┌──

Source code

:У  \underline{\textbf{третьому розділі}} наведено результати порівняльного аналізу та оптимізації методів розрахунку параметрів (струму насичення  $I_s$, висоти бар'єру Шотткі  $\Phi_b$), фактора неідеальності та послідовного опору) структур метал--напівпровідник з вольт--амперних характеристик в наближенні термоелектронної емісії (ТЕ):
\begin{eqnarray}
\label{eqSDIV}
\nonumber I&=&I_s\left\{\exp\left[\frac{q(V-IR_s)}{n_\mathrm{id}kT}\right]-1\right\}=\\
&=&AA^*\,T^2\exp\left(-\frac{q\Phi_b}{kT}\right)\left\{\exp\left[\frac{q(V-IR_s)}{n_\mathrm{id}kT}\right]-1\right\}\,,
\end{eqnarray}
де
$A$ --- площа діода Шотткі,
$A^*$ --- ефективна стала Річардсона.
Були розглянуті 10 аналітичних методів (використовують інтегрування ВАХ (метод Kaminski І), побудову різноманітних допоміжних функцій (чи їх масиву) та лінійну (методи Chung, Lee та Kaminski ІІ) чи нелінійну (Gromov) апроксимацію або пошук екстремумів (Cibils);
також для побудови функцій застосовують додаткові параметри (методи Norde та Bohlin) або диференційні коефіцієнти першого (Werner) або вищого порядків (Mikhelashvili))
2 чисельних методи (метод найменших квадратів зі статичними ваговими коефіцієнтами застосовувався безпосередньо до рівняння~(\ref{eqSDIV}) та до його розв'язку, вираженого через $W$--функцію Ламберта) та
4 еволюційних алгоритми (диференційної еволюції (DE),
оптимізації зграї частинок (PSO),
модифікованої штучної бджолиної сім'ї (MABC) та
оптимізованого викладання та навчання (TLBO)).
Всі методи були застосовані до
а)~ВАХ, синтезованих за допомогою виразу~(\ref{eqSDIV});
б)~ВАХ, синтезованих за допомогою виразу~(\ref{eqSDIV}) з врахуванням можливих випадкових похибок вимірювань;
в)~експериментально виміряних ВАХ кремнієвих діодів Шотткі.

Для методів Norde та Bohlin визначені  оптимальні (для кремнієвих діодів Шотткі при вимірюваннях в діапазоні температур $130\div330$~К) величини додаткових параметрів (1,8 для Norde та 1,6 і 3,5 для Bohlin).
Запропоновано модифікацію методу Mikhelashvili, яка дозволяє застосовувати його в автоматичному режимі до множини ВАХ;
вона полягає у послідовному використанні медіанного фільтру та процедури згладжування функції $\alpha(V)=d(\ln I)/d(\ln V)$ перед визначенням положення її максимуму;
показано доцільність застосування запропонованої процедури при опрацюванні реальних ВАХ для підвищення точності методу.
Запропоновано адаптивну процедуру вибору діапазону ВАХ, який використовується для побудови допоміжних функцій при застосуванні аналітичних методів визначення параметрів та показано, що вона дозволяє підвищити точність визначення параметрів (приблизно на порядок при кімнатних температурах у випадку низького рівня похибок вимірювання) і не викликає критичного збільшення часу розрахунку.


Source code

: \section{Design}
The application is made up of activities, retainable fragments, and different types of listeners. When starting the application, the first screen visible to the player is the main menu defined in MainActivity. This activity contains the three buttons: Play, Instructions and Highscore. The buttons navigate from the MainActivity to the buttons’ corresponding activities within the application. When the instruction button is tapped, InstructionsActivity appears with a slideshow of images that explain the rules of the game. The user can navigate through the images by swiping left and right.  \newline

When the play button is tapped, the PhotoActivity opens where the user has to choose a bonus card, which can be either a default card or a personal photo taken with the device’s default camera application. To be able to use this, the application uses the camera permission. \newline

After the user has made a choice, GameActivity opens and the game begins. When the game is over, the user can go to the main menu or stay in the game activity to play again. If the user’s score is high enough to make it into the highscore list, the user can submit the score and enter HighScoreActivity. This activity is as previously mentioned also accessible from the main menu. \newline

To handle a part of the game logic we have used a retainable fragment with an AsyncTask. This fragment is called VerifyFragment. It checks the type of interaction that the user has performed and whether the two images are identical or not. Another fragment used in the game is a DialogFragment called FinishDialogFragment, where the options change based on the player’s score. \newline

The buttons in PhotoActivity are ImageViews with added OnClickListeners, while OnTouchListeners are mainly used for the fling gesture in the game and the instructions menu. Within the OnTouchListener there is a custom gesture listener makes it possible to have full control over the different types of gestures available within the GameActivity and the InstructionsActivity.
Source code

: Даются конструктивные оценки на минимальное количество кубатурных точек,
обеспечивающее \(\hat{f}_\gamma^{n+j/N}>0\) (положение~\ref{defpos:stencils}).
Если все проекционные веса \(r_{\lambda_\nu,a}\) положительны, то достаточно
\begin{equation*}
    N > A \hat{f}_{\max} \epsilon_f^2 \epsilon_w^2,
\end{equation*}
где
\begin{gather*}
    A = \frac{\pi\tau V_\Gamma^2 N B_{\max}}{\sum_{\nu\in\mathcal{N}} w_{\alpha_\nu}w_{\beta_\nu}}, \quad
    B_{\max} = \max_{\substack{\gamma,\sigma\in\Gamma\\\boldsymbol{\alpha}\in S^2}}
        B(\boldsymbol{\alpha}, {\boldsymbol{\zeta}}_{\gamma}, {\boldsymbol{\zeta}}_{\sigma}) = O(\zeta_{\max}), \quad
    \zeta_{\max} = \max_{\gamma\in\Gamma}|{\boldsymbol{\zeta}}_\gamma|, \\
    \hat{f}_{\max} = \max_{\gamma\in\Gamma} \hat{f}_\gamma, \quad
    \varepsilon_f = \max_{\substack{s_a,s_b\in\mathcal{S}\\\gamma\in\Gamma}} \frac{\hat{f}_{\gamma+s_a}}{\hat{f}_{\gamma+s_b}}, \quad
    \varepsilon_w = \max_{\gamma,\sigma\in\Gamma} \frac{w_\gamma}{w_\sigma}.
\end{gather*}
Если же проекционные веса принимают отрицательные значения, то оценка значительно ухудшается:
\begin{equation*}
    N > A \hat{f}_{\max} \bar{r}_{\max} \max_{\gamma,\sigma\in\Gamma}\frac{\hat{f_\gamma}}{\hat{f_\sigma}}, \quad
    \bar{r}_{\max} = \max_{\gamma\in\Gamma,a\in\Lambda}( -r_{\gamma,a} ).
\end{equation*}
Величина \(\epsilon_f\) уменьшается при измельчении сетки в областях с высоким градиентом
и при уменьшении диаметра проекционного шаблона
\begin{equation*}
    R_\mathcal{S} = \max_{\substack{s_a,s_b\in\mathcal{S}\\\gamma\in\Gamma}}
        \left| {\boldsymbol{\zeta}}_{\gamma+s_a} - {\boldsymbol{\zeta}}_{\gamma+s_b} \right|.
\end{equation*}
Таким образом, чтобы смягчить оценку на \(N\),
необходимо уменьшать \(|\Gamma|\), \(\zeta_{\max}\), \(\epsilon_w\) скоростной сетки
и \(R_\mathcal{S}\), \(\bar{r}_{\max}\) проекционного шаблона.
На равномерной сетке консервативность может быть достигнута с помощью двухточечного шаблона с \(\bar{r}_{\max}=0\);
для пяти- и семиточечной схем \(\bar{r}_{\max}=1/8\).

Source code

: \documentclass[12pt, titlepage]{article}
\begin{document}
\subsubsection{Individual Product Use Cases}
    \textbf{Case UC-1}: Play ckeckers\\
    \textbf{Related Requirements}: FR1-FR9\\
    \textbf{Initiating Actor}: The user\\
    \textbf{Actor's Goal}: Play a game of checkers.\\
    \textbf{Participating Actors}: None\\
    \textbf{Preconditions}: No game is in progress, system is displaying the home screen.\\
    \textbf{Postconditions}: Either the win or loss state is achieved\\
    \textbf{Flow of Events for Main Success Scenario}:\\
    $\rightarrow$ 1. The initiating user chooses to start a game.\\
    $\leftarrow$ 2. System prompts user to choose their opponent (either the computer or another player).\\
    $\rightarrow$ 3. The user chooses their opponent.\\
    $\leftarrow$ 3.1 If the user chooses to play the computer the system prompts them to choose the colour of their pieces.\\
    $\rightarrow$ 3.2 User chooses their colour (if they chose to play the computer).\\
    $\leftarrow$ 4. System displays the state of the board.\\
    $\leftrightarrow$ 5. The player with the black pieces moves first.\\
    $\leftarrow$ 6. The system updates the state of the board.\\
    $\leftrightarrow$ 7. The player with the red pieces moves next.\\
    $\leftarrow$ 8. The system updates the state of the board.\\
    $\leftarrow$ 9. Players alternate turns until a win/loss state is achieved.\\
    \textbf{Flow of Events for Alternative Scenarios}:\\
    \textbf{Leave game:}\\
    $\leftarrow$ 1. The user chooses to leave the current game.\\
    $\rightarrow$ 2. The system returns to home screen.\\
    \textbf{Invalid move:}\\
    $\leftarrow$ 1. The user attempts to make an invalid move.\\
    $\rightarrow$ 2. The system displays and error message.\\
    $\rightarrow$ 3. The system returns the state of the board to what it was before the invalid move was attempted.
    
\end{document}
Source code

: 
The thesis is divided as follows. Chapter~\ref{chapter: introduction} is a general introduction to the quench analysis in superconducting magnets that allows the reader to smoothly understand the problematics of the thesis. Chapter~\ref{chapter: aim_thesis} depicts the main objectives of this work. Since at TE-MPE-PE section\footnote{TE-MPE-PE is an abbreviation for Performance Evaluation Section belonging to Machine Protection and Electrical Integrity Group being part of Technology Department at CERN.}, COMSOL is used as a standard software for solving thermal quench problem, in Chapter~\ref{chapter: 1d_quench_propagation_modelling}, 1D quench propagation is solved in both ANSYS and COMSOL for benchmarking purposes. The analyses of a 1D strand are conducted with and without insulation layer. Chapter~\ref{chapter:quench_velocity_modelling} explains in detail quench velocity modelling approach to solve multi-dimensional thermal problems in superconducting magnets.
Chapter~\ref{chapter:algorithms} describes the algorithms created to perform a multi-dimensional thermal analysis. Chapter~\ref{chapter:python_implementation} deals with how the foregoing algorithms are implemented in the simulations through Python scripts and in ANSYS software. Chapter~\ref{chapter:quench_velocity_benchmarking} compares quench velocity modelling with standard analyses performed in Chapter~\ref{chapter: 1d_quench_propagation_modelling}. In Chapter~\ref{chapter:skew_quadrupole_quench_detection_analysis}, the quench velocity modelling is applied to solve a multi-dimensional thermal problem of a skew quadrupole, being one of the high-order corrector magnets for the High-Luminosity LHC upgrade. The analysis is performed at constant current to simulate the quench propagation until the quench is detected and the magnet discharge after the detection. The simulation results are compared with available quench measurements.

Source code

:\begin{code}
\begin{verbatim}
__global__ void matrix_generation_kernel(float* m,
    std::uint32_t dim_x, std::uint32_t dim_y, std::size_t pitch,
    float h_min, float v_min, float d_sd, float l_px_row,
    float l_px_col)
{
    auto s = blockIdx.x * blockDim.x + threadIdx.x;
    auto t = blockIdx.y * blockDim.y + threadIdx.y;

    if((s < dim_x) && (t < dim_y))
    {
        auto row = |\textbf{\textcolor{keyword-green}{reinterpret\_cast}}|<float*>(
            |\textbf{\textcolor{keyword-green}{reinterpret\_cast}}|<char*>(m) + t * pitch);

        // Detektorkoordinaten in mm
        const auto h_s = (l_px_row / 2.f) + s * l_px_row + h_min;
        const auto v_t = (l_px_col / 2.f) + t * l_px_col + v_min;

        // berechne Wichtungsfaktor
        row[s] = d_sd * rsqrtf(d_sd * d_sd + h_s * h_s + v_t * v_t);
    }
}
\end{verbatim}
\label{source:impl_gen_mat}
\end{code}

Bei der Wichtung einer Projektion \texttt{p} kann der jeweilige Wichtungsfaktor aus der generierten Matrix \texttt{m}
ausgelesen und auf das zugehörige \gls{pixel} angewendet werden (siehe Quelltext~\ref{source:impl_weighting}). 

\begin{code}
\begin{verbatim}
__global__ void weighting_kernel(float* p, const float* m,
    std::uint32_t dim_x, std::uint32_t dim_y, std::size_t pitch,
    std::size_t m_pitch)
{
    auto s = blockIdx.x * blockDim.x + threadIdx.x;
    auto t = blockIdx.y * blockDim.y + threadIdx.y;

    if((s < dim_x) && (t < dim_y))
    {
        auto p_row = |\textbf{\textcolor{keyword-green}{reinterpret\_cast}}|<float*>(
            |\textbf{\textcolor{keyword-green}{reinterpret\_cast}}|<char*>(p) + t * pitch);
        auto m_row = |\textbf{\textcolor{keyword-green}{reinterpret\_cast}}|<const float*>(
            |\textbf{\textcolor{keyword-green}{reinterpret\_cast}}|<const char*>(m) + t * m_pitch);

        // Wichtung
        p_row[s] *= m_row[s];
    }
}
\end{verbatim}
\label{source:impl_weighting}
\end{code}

└──

Aim of the exercise:
How many lines in the data above contain the word "процедури"? Reply with only that figure.

Written solution:
2